As an undergraduate during the 1990s, I majored in historic preservation at a small college in suburban Baltimore. I was drawn to Baltimore city, to neighborhoods with blocks of rundown row houses, some of them boarded up and abandoned.
Studying old architecture was a hands-on experience in the local community and included college-community partnerships and conversations with residents. We worked with museums and with a community group to clean vacant lots and complete low-income housing renovations of historic architecture.
I learned that it’s impossible to study abandoned houses in struggling neighborhoods without asking how things got that way in the first place. For me, a Vermont student with hardly any childhood experience with racial diversity, old buildings in Baltimore became the lens though which I learned that city’s history: from Frederick Douglass as a young slave in Fells Point to the consumer boycotts of the 1930s and post-war urban renewal projects.
The next annual meeting of the National Council on Public History will be held in Baltimore in March of 2016. Public history is a relatively new and growing field that has attracted the participation of traditional academic historians, museum professionals, and community members active in local history. Because of that, it has a reputation for being more inclusive than other professional historical fields: public historians care more about how to share history with the public - and about how to collaborate with the public - than about simply talking amongst themselves. Public history is experiential: it’s about history experienced in place, in the context of community.
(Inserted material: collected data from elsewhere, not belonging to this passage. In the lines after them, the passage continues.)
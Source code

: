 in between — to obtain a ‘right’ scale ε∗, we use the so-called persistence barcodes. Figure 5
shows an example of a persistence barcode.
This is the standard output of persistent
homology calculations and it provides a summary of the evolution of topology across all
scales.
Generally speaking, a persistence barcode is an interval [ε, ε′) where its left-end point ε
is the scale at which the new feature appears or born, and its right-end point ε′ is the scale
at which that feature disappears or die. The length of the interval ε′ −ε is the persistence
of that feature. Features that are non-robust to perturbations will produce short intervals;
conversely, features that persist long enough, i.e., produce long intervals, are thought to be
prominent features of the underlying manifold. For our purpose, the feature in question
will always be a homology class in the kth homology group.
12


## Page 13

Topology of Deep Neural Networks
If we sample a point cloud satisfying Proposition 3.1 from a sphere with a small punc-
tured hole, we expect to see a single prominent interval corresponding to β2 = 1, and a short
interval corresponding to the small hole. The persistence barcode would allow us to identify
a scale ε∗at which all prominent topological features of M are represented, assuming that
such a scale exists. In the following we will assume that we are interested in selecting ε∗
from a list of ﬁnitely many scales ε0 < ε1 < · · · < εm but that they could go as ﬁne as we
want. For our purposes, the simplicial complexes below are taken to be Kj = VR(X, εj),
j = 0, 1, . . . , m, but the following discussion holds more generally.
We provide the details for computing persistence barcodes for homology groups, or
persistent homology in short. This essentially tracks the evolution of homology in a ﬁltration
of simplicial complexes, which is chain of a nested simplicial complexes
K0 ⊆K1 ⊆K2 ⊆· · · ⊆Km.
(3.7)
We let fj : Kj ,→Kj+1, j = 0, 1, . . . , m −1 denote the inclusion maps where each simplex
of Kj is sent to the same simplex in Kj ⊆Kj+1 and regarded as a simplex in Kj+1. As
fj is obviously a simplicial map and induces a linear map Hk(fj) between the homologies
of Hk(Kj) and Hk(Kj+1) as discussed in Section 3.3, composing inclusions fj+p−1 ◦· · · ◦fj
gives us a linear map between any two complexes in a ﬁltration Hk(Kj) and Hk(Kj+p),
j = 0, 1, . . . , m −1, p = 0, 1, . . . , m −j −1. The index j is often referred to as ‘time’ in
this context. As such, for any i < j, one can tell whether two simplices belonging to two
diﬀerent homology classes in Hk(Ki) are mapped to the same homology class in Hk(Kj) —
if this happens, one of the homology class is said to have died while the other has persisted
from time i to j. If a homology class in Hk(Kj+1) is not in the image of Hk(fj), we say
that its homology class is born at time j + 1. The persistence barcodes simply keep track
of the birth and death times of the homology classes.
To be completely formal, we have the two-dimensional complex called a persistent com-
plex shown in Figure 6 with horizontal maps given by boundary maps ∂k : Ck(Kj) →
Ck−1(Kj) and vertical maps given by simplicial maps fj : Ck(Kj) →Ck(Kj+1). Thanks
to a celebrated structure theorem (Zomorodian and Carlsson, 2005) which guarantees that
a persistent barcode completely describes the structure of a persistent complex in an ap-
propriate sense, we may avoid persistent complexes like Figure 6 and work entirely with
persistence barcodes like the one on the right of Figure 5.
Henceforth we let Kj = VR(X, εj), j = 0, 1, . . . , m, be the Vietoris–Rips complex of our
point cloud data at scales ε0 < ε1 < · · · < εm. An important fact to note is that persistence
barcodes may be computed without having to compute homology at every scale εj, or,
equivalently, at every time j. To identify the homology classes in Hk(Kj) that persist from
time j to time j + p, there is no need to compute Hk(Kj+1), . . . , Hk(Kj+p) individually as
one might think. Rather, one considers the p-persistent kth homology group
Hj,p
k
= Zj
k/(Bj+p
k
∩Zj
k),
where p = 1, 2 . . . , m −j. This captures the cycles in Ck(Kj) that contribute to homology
Plans for including Baltimore-themed histories at next year’s conference were in the works before Freddie Gray’s death in Baltimore police custody. In the days following last week’s protests, that planning took on a new urgency among historians who see connections between the protests and Baltimore’s history of racial and economic inequality. Meanwhile, area college students joined the protests and college faculty talked solutions, though others rightly pointed out that poor neighborhoods shouldn’t be laboratories for academic inquiry detached from activism.
A central challenge of public history is more than simply helping the public experience the past. It’s also about understanding when it’s helpful to publicly draw connections between the past and the present. It’s also about knowing to what extent history can help us understand how we got to where we are.
The present is connected to the past, and I hope that public conversations about Baltimore history will become part of the patchwork of strategies for moving the city into the future.